--- What you are asked to do ---
Could you give every record again, exactly as it reads?
***** Records supplied *****
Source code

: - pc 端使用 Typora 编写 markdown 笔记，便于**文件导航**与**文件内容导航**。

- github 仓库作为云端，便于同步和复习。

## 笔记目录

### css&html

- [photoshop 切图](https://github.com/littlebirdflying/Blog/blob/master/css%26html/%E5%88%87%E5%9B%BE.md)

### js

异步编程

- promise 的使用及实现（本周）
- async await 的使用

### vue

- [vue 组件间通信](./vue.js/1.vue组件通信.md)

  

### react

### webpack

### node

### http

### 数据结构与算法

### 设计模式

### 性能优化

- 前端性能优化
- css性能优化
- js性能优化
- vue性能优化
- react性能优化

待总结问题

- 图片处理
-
*****
--- Result ---
Source code

: - pc 端使用 Typora 编写 markdown 笔记，便于**文件导航**与**文件内容导航**。

- github 仓库作为云端，便于同步和复习。

## 笔记目录

### css&html

- [photoshop 切图](https://github.com/littlebirdflying/Blog/blob/master/css%26html/%E5%88%87%E5%9B%BE.md)

### js

异步编程

- promise 的使用及实现（本周）
- async await 的使用

### vue

- [vue 组件间通信](./vue.js/1.vue组件通信.md)

  

### react

### webpack

### node

### http

### 数据结构与算法

### 设计模式

### 性能优化

- 前端性能优化
- css性能优化
- js性能优化
- vue性能优化
- react性能优化

待总结问题

- 图片处理
-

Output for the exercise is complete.